▶ _AIM OF THE EXERCISE_: Leave out the pictures. Return every record otherwise untouched.
Start of EXTRACTED ENTRIES
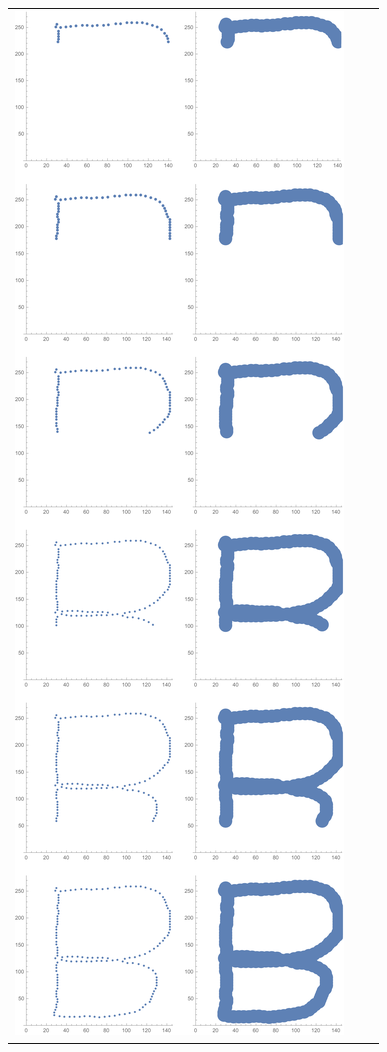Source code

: \documentclass{article}
\begin{document}
\begin{tabular}{c c c}
	\includegraphics[scale=0.2]{../images/RT-B-cuts.pdf}
	&

\end{tabular}
\end{document}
End of EXTRACTED ENTRIES
▶ _WRITTEN RESPONSE_:
Source code

: \documentclass{article}
\begin{document}
\begin{tabular}{c c c}
	\includegraphics[scale=0.2]{../images/RT-B-cuts.pdf}
	&

\end{tabular}
\end{document}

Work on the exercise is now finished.